The following examples show how the program would be run for each of the submission languages, assuming we want to run the A* search algorithm, and the input is in a file called sample.txt.

Python (version 3.7.0):

python ThreeDigits.py A sample.txt

Java (version 8):

javac ThreeDigits.java

java ThreeDigits A sample.txt

C (gcc version 6.3.0):

gcc –lm -w -std=c99 –o ThreeDigits ThreeDigits.c *.c ./ThreeDigits A sample.txt

C++ (gcc version 6.3.0):

g++ –o ThreeDigits ThreeDigits.cpp

./ThreeDigits A sample.txt

MATLAB (version R2018a):

mcc -m -o ThreeDigits -R -nodisplay -R -nojvm ThreeDigits ./run_ThreeDigits.sh <MATLAB_install_directory> A sample.txt

** Note**: MATLAB must be run this way (compiled first) to speed up MATLAB running submissions.

**The arguments are passed to your ThreeDigits function as strings. For example, the example above will be executed as a function call like this:**

ThreeDigits(‘A’, ‘sample.txt’)

**Output**

You program will output ** two lines only**. The first line will contain the solution path found from the start node to the goal node (inclusive), in the form of states separated by commas. If no path can be found with the given parameters, then the first line should be “No solution found.”.

The second line should be the order of nodes expanded during the search process, in the form of states separated by commas. If no path was found, this should still print the list of expanded nodes. Remember that this list should never exceed 1000 states (point 5 in the Tasks section).

**Examples**

sample.txt:

320

110

*Note that the outputs of BFS and IDS here are quite long, and so the second line has wrapped. These outputs are still only two lines.*

**4. Submission Details**

This assignment is to be submitted electronically via the PASTA submission system.

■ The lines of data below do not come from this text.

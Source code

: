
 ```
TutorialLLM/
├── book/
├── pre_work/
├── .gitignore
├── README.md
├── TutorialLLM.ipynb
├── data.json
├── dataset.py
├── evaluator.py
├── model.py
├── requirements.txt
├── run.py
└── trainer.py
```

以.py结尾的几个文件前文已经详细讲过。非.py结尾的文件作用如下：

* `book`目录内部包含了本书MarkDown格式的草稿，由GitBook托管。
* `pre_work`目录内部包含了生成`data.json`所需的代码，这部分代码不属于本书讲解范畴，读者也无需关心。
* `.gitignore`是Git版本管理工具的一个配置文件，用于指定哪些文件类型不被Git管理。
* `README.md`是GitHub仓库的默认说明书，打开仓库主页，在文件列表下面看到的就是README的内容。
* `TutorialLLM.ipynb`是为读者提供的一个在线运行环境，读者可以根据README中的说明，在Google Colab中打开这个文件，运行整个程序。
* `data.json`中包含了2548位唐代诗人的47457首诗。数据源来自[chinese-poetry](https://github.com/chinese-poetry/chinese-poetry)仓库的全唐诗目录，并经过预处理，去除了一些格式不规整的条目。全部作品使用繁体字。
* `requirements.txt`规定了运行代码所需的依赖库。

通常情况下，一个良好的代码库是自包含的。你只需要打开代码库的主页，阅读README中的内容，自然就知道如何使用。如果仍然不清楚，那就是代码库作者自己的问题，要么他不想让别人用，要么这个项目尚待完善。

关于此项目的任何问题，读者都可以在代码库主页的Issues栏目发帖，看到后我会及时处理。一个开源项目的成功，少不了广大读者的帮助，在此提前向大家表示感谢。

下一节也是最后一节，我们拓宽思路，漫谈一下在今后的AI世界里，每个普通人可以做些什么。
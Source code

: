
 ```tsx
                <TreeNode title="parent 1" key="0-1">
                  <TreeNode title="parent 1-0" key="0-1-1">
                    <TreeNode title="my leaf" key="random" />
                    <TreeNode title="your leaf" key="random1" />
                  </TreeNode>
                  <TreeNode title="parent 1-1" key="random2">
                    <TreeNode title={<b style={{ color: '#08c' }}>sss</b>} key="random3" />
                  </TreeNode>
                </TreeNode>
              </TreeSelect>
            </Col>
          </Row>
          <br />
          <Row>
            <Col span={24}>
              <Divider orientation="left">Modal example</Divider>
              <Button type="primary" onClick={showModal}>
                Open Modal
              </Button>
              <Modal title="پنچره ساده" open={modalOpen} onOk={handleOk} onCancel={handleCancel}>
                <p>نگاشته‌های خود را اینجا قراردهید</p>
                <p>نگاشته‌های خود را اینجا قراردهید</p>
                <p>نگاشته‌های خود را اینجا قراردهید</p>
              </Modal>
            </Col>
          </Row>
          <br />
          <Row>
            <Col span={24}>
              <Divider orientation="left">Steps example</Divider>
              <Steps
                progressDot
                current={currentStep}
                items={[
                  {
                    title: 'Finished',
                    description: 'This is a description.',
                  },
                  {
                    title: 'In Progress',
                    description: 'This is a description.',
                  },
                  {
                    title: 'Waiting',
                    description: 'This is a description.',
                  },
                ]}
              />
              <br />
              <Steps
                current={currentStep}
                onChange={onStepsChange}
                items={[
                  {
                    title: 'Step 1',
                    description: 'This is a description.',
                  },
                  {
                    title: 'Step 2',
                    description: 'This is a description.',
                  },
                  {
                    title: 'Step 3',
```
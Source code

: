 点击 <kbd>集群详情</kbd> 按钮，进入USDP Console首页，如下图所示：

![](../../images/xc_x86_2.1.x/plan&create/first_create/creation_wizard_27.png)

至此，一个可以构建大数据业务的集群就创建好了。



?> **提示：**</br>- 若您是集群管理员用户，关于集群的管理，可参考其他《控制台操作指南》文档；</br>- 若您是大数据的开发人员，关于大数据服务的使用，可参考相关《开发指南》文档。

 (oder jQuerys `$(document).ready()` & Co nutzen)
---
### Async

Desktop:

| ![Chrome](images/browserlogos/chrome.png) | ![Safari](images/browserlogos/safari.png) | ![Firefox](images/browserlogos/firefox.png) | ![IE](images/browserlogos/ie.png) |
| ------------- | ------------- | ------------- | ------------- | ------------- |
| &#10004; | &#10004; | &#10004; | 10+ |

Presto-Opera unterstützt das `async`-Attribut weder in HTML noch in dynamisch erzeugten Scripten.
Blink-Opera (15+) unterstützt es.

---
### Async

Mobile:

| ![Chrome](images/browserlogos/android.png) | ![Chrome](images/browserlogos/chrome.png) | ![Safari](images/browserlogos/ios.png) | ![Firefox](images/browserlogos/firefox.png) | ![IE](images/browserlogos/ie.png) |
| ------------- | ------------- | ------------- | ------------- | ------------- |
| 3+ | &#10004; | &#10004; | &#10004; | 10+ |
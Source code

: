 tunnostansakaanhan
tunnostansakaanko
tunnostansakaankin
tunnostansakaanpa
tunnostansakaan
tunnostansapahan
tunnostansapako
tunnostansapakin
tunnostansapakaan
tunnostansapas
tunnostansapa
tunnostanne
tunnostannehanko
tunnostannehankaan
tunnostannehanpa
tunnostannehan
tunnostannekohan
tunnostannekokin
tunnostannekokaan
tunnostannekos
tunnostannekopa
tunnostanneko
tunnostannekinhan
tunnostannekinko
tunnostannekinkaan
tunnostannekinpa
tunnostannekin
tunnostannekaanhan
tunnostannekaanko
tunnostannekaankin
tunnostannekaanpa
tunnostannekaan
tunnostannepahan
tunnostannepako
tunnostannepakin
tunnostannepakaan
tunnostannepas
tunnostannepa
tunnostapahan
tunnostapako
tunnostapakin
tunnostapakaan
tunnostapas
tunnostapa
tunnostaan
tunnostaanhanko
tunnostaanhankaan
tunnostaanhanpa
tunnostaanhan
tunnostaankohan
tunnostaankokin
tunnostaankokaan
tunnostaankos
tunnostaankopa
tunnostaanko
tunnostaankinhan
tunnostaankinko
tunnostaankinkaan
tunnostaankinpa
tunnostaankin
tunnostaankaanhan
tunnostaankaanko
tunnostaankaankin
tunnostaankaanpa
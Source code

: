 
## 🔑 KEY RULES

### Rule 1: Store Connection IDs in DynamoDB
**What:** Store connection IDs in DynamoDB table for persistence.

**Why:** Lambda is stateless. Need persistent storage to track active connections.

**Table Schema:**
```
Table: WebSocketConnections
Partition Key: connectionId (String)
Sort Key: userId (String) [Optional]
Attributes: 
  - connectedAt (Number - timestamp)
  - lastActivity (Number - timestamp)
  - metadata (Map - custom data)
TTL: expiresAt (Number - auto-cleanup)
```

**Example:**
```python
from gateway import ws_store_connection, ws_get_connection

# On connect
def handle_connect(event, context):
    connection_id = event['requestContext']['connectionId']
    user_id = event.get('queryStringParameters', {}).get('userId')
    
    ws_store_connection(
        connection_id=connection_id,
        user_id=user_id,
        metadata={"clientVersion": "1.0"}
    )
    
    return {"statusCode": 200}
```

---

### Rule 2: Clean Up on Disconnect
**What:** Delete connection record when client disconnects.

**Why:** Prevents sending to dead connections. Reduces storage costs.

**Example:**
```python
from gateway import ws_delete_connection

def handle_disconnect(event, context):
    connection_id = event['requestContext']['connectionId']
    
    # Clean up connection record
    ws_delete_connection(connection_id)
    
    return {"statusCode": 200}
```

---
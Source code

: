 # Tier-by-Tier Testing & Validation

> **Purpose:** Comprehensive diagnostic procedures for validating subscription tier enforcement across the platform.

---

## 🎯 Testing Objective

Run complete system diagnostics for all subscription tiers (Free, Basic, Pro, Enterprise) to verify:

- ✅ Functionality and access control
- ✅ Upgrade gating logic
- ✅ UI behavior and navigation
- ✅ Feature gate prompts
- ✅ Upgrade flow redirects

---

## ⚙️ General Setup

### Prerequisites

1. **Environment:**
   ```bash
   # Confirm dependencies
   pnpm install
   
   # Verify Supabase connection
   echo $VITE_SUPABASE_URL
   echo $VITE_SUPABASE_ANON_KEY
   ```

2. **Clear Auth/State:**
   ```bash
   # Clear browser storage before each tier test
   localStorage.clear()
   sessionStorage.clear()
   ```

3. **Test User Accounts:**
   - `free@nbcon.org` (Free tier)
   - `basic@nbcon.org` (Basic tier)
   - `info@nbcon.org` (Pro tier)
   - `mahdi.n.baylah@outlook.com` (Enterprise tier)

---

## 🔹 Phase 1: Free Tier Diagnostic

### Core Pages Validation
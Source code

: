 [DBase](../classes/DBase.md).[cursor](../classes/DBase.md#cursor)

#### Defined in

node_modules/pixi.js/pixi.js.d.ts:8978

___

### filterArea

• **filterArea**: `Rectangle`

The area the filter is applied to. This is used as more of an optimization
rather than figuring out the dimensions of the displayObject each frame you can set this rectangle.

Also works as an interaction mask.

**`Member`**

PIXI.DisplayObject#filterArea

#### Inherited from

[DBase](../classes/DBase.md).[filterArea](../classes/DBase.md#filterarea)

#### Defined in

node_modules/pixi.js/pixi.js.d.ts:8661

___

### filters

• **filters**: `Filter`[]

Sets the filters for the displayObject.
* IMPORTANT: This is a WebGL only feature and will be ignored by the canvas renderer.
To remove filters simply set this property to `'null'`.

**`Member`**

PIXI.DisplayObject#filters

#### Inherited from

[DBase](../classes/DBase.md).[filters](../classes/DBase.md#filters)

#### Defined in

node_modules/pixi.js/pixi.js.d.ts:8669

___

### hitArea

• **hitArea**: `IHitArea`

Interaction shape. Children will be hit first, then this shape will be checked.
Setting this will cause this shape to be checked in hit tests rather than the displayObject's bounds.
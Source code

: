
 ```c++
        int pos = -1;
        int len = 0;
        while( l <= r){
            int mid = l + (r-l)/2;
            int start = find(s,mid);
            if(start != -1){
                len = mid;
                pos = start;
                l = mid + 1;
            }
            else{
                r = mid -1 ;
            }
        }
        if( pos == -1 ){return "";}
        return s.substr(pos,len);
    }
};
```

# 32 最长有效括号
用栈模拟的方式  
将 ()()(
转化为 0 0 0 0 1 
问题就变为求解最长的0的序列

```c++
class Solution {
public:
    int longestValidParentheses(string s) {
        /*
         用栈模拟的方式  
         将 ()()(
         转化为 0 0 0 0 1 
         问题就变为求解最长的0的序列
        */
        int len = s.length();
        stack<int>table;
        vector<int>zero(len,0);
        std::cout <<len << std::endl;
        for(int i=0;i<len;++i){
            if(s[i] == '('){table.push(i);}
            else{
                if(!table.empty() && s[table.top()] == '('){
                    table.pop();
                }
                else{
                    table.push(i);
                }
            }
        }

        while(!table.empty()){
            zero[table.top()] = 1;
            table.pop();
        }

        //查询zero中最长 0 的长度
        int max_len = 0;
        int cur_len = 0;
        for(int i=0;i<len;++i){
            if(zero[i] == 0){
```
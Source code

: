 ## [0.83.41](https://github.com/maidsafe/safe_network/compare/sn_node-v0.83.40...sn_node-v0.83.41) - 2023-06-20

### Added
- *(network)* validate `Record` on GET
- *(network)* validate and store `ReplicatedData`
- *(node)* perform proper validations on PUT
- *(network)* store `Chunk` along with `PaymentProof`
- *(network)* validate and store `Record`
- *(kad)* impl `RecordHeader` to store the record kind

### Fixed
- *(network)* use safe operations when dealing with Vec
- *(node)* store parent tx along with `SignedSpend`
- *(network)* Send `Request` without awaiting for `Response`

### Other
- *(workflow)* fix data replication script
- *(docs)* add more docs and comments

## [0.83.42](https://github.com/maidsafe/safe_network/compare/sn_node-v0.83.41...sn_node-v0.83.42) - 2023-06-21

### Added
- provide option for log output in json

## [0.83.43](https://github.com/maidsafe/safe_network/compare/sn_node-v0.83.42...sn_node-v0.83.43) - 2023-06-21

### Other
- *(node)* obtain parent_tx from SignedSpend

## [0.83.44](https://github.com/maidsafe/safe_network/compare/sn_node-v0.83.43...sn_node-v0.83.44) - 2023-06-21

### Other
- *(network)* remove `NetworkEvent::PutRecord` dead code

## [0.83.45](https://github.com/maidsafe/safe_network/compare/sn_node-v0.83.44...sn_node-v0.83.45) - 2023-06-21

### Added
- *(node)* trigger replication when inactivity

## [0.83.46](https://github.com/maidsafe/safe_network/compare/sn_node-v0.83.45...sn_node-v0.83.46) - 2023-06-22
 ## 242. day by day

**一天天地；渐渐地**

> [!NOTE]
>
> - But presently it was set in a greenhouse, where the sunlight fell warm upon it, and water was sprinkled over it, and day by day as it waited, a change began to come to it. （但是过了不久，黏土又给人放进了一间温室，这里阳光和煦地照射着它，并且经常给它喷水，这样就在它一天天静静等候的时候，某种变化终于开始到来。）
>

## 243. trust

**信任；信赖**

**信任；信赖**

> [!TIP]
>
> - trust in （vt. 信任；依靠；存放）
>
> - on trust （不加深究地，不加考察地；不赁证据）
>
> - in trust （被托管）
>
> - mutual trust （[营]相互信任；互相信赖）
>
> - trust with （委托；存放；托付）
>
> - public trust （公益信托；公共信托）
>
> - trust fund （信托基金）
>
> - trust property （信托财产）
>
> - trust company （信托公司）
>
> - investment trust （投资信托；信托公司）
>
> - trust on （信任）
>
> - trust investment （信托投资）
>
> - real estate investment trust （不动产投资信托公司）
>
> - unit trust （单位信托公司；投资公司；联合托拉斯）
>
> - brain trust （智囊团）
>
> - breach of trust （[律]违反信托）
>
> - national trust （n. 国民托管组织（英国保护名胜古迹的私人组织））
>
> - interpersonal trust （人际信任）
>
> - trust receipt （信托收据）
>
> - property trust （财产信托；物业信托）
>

Your submission files should be zipped together in a single .zip file and include a main program called ThreeDigits. Valid extensions are .java, .py, .c, .cpp, .cc, and .m. Zip only the submission files, not the folder

– when your zip file is unzipped there should be only submission files, not a folder with submission files. Only .zip format is accepted; do not use any other format, e.g. .rar or .7z. If your program contains only a single file, then you can just submit the file without zipping it.

Upload your submission on PASTA under ** Assignment 1**.